##### Supplied records

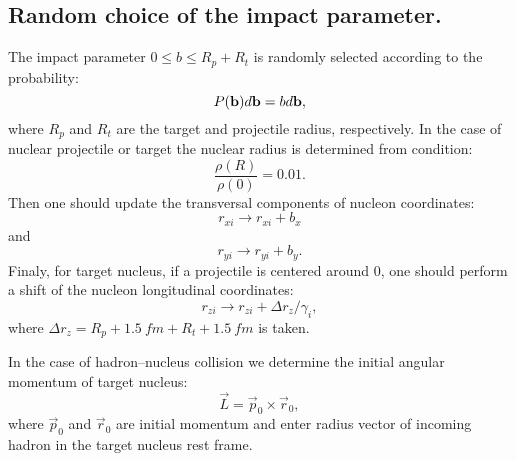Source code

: \subsection{Random choice of the impact parameter.}

\hspace{1.0em}The impact parameter $0 \leq b \leq R_p + R_t$ is randomly
selected according to the probability:
\begin{equation}
\label{NIS11}P({\bf b})d{\bf b} = b d{\bf b},
\end{equation}
where $R_p$ and $R_t$ are the target and projectile radius,
respectively. In the case of nuclear projectile or target the nuclear radius is
determined from condition:
\begin{equation}
\label{NIS12}\frac{\rho(R)}{\rho(0)} = 0.01.
\end{equation}
 Then one should update the transversal components of
nucleon coordinates:
\begin{equation}
\label{NIS13} r_{xi} \rightarrow r_{xi} + b_x
\end{equation}
and
\begin{equation}
\label{NIS14} r_{yi} \rightarrow r_{yi} + b_y.
\end{equation}
Finaly, for target nucleus, if a projectile is centered around $0$, one
should perform a shift of the nucleon longitudinal coordinates:
\begin{equation}
\label{NIS15} r_{zi} \rightarrow r_{zi} + \Delta r_z/\gamma_{i},
\end{equation}
where $\Delta r_z = R_p + 1.5 \ fm + R_t + 1.5 \ fm$ is taken.

In the case of hadron--nucleus collision we determine the initial 
angular momentum 
of target nucleus:
\begin{equation}
\label{NIS16} \vec{L}= \vec{p}_0 \times \vec{r}_0,
\end{equation}
where $\vec{p}_0$ and $\vec{r}_0$ are initial momentum and enter radius vector 
of incoming hadron in the target nucleus rest frame.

##########

● **Assignment**:
An exact copy of the listing is required, with every image removed.

● **Exercise result**:
Source code

: \subsection{Random choice of the impact parameter.}

\hspace{1.0em}The impact parameter $0 \leq b \leq R_p + R_t$ is randomly
selected according to the probability:
\begin{equation}
\label{NIS11}P({\bf b})d{\bf b} = b d{\bf b},
\end{equation}
where $R_p$ and $R_t$ are the target and projectile radius,
respectively. In the case of nuclear projectile or target the nuclear radius is
determined from condition:
\begin{equation}
\label{NIS12}\frac{\rho(R)}{\rho(0)} = 0.01.
\end{equation}
 Then one should update the transversal components of
nucleon coordinates:
\begin{equation}
\label{NIS13} r_{xi} \rightarrow r_{xi} + b_x
\end{equation}
and
\begin{equation}
\label{NIS14} r_{yi} \rightarrow r_{yi} + b_y.
\end{equation}
Finaly, for target nucleus, if a projectile is centered around $0$, one
should perform a shift of the nucleon longitudinal coordinates:
\begin{equation}
\label{NIS15} r_{zi} \rightarrow r_{zi} + \Delta r_z/\gamma_{i},
\end{equation}
where $\Delta r_z = R_p + 1.5 \ fm + R_t + 1.5 \ fm$ is taken.

In the case of hadron--nucleus collision we determine the initial 
angular momentum 
of target nucleus:
\begin{equation}
\label{NIS16} \vec{L}= \vec{p}_0 \times \vec{r}_0,
\end{equation}
where $\vec{p}_0$ and $\vec{r}_0$ are initial momentum and enter radius vector 
of incoming hadron in the target nucleus rest frame.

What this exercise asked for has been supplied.